政府の「『天皇の退位等に関する皇室典範特例法案に対する附帯決議』に関する有識者会議」では、女性宮家・女性天皇・女系天皇に関する議論が展開されている。現在、有識者からのヒアリングが実施中である。女性宮家については、以前、こちらの記事でその意味について論じた。では、女性天皇・女系天皇の問題とは何だろうか。

 そもそも、今さらではあるが、女性天皇と女系天皇の違いはわかるだろうか?少し前であるが、NHKが2019年9月28日から2日間にわたって全国18歳以上の男女2,790人(回答数は1,539人)にした調査(その結果はこのページ)がある。それによれば、「女性が天皇になるのを認めることに賛成か?」という問いに対し、74%が賛成・12%が反対と回答、特に18~29歳までの若い世代では賛成が90%と、圧倒的な数が女性天皇を賛成している。また、「『女系』天皇を認めることに賛成か?」という問いに対しても、71%が賛成・13%が反対と回答し、女性天皇を賛成する割合とほとんど変化がないことがわかる。世間では、7割の人々が女性天皇・女系天皇を認めることに賛成であり、反対するのは1割強、そのほかはわからない・無回答という結果なのである。

 しかしこの調査、「『女系』天皇の意味を知っているか?」という問いがあり、よく知っているが6%、ある程度知っているが35%、あまり知らないが37%、全く知らないが15%で、「あまり知らない」と「全く知らない」を合わせると52%と過半数を超えている。つまり、あまり知らないままに、女系天皇も賛成するという構図になっている。

 まず、女性天皇について確認しておこう。これは文字通り、性別が男性か女性かによって男性天皇/女性天皇と区分される。現在の天皇は男性天皇であり、仮に愛子内親王が天皇に即位すれば、女性天皇となる。一方で女系天皇とは、天皇の血を男(父)から受け継いだのか、女(母)から受け継いだかの違いである。つまり、仮に愛子内親王が天皇に即位した場合、男系天皇となる。もしその子どもが即位したとすれば、性別が男性であれ女性であれ、天皇の血は愛子内親王から受け継いだことになるので女系天皇となる。

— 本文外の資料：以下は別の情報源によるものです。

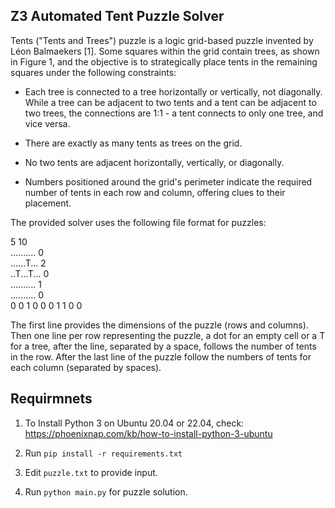 ## Z3 Automated Tent Puzzle Solver

Tents ("Tents and Trees") puzzle is a logic grid-based puzzle invented by Léon Balmaekers [1]. Some squares within the grid contain trees, as shown in Figure 1, and the objective is to strategically place tents in the remaining squares under the following constraints:

- Each tree is connected to a tree horizontally or vertically, not diagonally. While a tree can be adjacent to two tents and a tent can be adjacent to two trees, the connections are 1:1 - a tent connects to only one tree, and vice versa.

- There are exactly as many tents as trees on the grid.

- No two tents are adjacent horizontally, vertically, or diagonally.

- Numbers positioned around the grid's perimeter indicate the required number of tents in each row and column, offering clues to their placement.


The provided solver uses the following file format for puzzles:

5 10 <br>
.......... 0 <br>
......T... 2 <br>
..T...T... 0 <br>
.......... 1 <br>
.......... 0 <br>
0 0 1 0 0 0 1 1 0 0 

The first line provides the dimensions of the puzzle (rows and columns). Then one line per row representing the puzzle, a dot for an empty cell or a T for a tree, after the line, separated by a space, follows the number of tents in the row. After the last line of the puzzle follow the numbers of tents for each column (separated by spaces).



## Requirmnets
1. To Install Python 3 on Ubuntu 20.04 or 22.04, check: https://phoenixnap.com/kb/how-to-install-python-3-ubuntu

2. Run  `pip install -r requirements.txt`

3. Edit `puzzle.txt` to provide input.

4. Run `python main.py` for puzzle solution.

 そうすると、4つの組み合わせができることがわかるだろうか。(1)男系男子天皇、(2)男系女子天皇、(3)女系男子天皇、(4)女系女子天皇、というパターンである。現在の皇室典範では、第1条で「皇位は、皇統に属する男系の男子が、これを継承する。」と定められているので、(1)しか天皇になることができない。つまり現状では、(2)にあたる愛子内親王は、天皇の子どもであっても皇位継承権がない。

 男系男子のみに皇位継承権が与えられるようになったのは、明治に入ってからである。古代と近世には8人10代の女性天皇がいた。彼女たちは男系女子である。明治政府は、大日本帝国憲法・皇室典範を定めるにあたって、この男系女子についても皇位継承権を与えないこととした。それが日本国憲法になり、新しい皇室典範となっても継続したのである。

 とはいえ、男性皇族が減少するなかで、今後の皇位継承をどうするのかという問題が浮上、小泉純一郎内閣の時に2005年より「皇室典範に関する有識者会議」が開催され、女性天皇・女系天皇を認める報告書が出されたものの、悠仁親王の誕生によってそれは立ち消えとなった。しかし、今のままでは将来、悠仁親王しか皇族には残らなくなり、結婚相手には多大なプレッシャーがかかってしまう。そのためにも、現在、有識者会議で話し合いが行われているのである。

 調査方法が異なるため単純には比較できないとのことであるが、NHKの調査では「『女系』天皇の意味を知っているか?」という問いに対して、10年前の2009年の時のそれでは「知っている」が51%、「知らない」が45%で「知っている」の方が多かったという。これまで議論が行われてこなかったゆえ、女性天皇・女系天皇の違いが国民に理解されなくなってしまったのである。政治のある種の怠慢の結果と言えるかもしれない。

 今回の有識者会議、国民にこの問題についての理解を広めるための知識、そして解決の糸口を提供することが、まず求められているように思う。